Another highly advantageous and inventive feature of the present invention resides in the relationship between the hosel and the ball hitting surface of the club head. More specifically, as seen best in FIGS. 4 and 5, the hosel is connected or made integral to the heel of the ball hitting surface at a portion closest to the sole but spaced from the topline leaving a portion of the heel as a free surface unconnected to the hosel. Furthermore, this free surface of the heel closest to the topline and the exterior surface of the hosel adjacent the ball hitting surface, define a triangularly-shaped gap or space 30 between the hosel and the ball hitting surface. This gap or space 30 has the unique effect of allowing the golfer, when addressing the ball, to have a totally unobstructed view of the topline as well as of a portion of the heel of the club head as seen best in FIG. 6. This provides the golfer with optical advantages in aligning the club head relative to the golf ball and also gives the golfer the optical illusion of increased club head size. Furthermore, attaching the hosel to the lowest possible point at the heel of the club head, permits the head end of the golf shaft to be placed lower and closer to the sole of the head.

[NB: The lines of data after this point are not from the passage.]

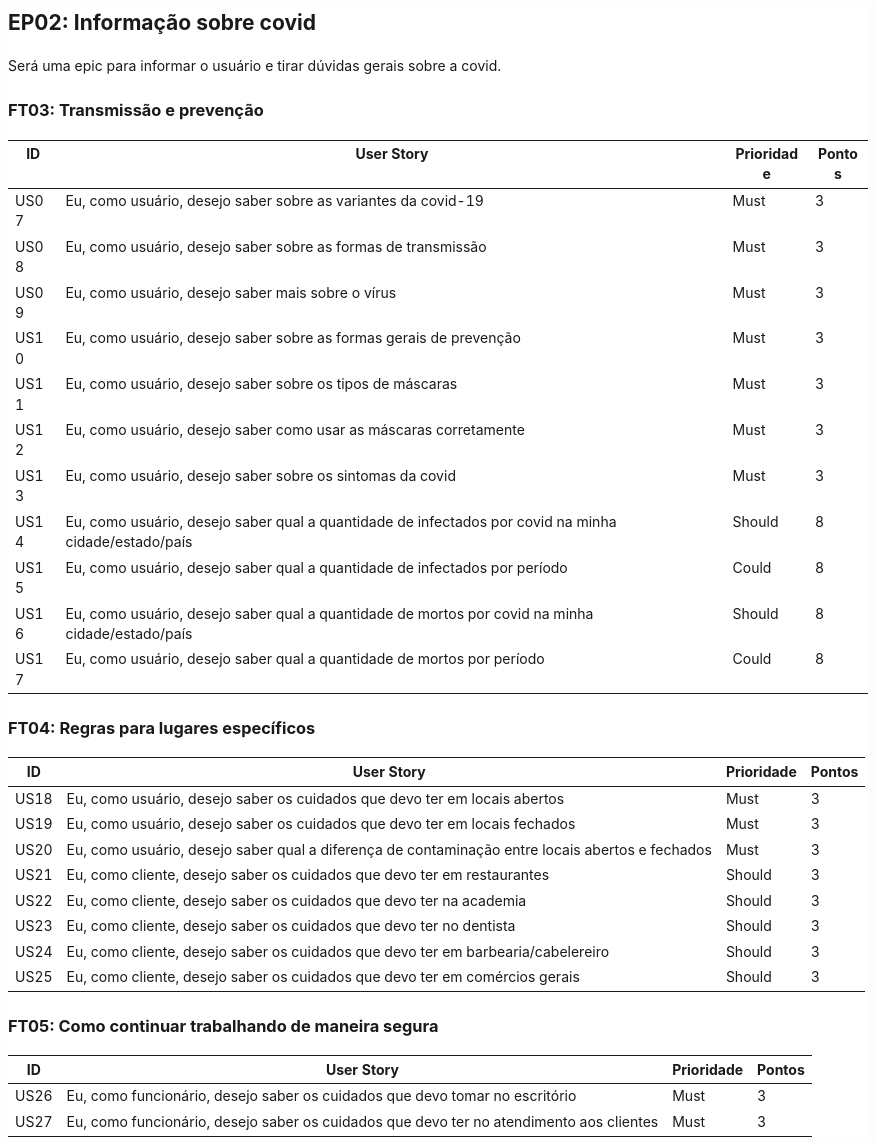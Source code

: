 ## EP02: Informação sobre covid
Será uma epic para informar o usuário e tirar dúvidas gerais sobre a covid.

### FT03: Transmissão e prevenção

|ID|User Story|Prioridade|Pontos|
|----------|-----------|---------|---------|
|US07|Eu, como usuário, desejo saber sobre as variantes da covid-19|Must| 3 |
|US08|Eu, como usuário, desejo saber sobre as formas de transmissão|Must| 3 |
|US09|Eu, como usuário, desejo saber mais sobre o vírus|Must| 3 |
|US10|Eu, como usuário, desejo saber sobre as formas gerais de prevenção|Must| 3 |
|US11|Eu, como usuário, desejo saber sobre os tipos de máscaras|Must| 3 |
|US12|Eu, como usuário, desejo saber como usar as máscaras corretamente|Must| 3 |
|US13|Eu, como usuário, desejo saber sobre os sintomas da covid|Must| 3 |
|US14|Eu, como usuário, desejo saber qual a quantidade de infectados por covid na minha cidade/estado/país|Should| 8 |
|US15|Eu, como usuário, desejo saber qual a quantidade de infectados por período|Could| 8 |
|US16|Eu, como usuário, desejo saber qual a quantidade de mortos por covid na minha cidade/estado/país|Should| 8 |
|US17|Eu, como usuário, desejo saber qual a quantidade de mortos por período|Could| 8 |

### FT04: Regras para lugares específicos

|ID|User Story|Prioridade|Pontos|
|----------|-----------|---------|---------|
|US18|Eu, como usuário, desejo saber os cuidados que devo ter em locais abertos|Must| 3 |
|US19|Eu, como usuário, desejo saber os cuidados que devo ter em locais fechados|Must| 3 |
|US20|Eu, como usuário, desejo saber qual a diferença de contaminação entre locais abertos e fechados|Must| 3 |
|US21|Eu, como cliente, desejo saber os cuidados que devo ter em restaurantes|Should| 3 |
|US22|Eu, como cliente, desejo saber os cuidados que devo ter na academia|Should| 3 |
|US23|Eu, como cliente, desejo saber os cuidados que devo ter no dentista|Should| 3 |
|US24|Eu, como cliente, desejo saber os cuidados que devo ter em barbearia/cabelereiro|Should| 3 |
|US25|Eu, como cliente, desejo saber os cuidados que devo ter em comércios gerais|Should| 3 |

### FT05: Como continuar trabalhando de maneira segura

|ID|User Story|Prioridade|Pontos|
|----------|-----------|---------|---------|
|US26|Eu, como funcionário, desejo saber os cuidados que devo tomar no escritório|Must| 3 |
|US27|Eu, como funcionário, desejo saber os cuidados que devo ter no atendimento aos clientes|Must| 3 |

It has been found that redistributing the weight from the hosel to the ball hitting surface of the golf club head and connecting the hosel to the lowest possible point at the heel towards the sole of the club head, provides a center of gravity axis which is closer to being parallel with the sole line than is found in conventional prior art club heads. This produces the advantage of greater consistency in trajectory and distance of the golf ball in the event of off-center impact of the head with the ball. In addition, these features combine to reduce the radial torque that is transmitted from the club head through the shaft to the hands when the shaft is flexed or at impact with the golf ball and during other portions of the golf club swing.
It will now be understood that what has been disclosed herein comprises a unique unconventional design for a golf club head comprising a hosel having a window defined by a non-circumferential portion cut-away to reduce the weight of the hosel and transfer it to the ball hitting surface of the head. Furthermore, the hosel is integral with a portion of the heel that is spaced from the topline leaving an angular gap between the upper-most portion of the heel adjacent the topline and the hosel to permit the golfer to more readily align his club with the ball and afford greater control in hitting the ball.

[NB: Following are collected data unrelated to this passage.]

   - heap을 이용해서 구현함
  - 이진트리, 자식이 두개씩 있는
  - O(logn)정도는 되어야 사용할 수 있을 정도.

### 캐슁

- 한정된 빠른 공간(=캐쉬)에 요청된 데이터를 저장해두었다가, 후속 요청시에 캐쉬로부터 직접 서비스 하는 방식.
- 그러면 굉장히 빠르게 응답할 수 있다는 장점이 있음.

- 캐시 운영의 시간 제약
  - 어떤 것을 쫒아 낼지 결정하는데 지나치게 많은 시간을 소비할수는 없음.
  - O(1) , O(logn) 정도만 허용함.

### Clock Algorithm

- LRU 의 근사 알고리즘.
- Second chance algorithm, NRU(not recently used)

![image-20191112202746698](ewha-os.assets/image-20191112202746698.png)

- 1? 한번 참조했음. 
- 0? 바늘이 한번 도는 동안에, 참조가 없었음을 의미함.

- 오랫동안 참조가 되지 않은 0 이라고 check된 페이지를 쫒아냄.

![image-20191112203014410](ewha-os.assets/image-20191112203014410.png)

Those having skill in the art to which the present invention pertains will, as a result of applicant's teaching herein, now perceive of various modifications and additions which may be made to the invention. By way of example, the general concept of lowering the weight of the hosel and shifting it to the club head may be achieved in other ways such as by using two different materials, one of lighter density for the hosel and one of greater density for the remaining portions of the club head. Furthermore, subtle changes in ball hitting surface geometry may still be made to the invention without deviating from the scope of the invention which is deemed to be limited only by the claims appended hereto.